◆ Task to carry out:
Check each line of the material for "textbf" and report how many lines have it, with nothing added.

◆ Data for review:
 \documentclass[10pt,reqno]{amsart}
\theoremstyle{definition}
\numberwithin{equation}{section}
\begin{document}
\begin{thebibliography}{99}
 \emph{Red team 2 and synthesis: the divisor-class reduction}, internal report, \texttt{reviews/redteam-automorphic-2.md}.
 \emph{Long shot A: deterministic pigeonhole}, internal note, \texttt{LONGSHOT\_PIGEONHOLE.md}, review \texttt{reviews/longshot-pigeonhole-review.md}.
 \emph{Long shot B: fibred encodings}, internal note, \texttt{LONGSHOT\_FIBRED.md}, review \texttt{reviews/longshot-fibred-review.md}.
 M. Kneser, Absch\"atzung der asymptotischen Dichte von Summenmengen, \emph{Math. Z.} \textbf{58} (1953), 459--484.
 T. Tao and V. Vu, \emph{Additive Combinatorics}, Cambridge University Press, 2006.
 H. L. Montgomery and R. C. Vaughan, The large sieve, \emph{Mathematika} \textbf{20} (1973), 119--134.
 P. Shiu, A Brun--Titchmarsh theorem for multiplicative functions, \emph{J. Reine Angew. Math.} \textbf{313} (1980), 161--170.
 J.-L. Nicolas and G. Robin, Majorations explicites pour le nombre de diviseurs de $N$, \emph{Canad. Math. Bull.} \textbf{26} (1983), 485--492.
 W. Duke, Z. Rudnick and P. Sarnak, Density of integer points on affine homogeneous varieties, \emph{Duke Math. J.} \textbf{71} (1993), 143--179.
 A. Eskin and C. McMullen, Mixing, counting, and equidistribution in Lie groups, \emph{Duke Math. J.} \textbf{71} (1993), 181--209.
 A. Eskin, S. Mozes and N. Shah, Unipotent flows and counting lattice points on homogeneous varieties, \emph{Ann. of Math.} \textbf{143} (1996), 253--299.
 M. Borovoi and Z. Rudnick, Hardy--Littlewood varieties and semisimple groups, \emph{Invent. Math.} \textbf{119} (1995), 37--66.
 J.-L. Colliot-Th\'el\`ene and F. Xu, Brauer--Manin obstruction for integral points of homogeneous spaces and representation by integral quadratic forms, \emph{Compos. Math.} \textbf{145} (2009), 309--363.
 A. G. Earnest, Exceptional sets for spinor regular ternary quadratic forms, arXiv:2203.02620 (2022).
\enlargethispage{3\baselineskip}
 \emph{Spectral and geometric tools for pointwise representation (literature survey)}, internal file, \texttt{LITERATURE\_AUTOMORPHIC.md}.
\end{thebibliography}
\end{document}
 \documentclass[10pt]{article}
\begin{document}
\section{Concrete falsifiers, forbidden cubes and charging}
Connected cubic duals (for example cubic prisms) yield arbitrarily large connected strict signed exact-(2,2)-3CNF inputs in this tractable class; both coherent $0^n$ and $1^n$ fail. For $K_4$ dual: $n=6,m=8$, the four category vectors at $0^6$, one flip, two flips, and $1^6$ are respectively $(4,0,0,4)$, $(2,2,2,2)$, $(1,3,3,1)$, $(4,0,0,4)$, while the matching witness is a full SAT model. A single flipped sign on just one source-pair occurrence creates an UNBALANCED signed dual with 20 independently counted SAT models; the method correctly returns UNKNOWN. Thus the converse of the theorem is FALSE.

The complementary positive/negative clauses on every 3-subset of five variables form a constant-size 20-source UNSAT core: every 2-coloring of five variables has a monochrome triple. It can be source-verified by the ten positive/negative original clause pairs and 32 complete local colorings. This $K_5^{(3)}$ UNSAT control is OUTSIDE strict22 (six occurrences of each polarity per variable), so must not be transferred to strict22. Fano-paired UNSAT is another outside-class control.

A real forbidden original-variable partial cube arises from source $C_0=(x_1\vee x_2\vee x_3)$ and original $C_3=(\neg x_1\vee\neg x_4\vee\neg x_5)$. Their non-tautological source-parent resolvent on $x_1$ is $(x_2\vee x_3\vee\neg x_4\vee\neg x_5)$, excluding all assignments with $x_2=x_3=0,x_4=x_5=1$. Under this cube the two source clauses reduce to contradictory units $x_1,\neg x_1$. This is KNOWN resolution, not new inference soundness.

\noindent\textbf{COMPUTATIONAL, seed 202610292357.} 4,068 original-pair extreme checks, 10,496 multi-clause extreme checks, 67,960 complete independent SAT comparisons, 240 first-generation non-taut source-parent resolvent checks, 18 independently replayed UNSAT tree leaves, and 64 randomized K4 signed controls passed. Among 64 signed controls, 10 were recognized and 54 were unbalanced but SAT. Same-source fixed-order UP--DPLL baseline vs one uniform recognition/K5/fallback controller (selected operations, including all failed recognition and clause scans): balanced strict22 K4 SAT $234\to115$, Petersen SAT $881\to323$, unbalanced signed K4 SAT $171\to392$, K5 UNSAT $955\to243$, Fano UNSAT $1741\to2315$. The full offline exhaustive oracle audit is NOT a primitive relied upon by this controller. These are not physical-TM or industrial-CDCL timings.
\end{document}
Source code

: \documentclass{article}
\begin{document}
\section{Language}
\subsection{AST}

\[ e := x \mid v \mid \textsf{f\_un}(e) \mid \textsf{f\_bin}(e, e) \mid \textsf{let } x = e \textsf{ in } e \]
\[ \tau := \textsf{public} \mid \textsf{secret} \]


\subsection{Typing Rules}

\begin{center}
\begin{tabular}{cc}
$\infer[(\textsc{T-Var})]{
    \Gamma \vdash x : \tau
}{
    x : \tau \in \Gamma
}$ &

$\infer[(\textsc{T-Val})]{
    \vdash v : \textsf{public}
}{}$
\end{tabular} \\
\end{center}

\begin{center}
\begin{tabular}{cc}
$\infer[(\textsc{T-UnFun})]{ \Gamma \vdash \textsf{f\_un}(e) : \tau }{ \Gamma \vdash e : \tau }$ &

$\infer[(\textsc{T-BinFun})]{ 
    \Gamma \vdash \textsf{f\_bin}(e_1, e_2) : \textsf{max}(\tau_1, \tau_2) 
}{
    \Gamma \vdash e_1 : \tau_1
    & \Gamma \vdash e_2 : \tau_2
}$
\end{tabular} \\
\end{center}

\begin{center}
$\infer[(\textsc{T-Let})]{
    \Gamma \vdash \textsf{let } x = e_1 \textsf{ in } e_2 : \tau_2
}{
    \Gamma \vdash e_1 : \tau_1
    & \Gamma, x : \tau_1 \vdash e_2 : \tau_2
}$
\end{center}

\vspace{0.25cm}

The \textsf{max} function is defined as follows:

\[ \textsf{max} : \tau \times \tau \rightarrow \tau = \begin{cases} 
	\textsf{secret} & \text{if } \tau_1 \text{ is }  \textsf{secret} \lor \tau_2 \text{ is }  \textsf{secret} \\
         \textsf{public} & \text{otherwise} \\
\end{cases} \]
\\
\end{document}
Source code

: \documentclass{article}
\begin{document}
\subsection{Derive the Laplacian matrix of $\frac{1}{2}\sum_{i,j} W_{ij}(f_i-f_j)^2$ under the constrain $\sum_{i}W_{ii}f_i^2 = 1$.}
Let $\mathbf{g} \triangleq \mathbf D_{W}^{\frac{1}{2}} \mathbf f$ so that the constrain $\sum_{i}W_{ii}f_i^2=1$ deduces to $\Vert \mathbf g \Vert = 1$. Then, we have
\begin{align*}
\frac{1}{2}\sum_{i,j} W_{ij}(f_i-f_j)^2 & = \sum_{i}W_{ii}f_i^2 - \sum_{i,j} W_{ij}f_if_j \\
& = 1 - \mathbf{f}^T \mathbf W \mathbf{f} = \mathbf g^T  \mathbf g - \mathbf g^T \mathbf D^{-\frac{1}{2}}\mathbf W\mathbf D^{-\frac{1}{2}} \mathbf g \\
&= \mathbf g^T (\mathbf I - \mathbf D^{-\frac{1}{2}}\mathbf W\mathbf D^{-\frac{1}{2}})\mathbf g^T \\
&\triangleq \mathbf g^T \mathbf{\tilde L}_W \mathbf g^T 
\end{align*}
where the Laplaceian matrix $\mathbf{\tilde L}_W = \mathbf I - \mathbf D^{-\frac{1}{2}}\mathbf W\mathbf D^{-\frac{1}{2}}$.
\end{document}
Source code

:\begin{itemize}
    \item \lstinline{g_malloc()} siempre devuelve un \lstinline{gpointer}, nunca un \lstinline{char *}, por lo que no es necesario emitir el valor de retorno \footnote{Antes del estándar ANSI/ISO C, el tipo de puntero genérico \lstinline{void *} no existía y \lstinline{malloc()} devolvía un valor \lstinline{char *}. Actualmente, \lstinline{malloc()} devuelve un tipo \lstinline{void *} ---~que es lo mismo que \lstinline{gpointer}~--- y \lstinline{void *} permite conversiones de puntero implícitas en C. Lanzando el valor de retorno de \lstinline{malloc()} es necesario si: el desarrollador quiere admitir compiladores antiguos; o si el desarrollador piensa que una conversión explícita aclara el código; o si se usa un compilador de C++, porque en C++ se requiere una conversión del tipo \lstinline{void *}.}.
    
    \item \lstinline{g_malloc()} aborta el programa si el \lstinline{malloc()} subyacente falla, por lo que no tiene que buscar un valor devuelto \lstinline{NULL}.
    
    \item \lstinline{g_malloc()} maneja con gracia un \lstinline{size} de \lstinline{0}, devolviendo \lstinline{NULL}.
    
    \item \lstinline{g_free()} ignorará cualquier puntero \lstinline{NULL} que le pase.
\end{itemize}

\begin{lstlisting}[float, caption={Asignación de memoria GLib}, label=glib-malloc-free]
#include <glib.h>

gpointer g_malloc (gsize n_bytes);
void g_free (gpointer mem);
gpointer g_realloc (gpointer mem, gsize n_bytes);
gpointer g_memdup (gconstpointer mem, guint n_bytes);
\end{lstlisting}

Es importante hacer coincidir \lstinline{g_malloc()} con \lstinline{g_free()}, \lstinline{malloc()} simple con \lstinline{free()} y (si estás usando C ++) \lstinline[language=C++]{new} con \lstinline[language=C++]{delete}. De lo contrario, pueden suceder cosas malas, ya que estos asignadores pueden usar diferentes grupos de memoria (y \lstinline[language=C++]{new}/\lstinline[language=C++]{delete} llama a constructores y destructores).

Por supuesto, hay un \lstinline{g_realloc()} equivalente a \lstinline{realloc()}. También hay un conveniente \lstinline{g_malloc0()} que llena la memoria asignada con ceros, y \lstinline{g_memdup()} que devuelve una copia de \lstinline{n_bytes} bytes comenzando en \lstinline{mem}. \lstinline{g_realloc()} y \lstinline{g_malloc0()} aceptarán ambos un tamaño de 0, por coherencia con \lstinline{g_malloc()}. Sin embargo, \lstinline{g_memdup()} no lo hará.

◆ Output for this exercise:
10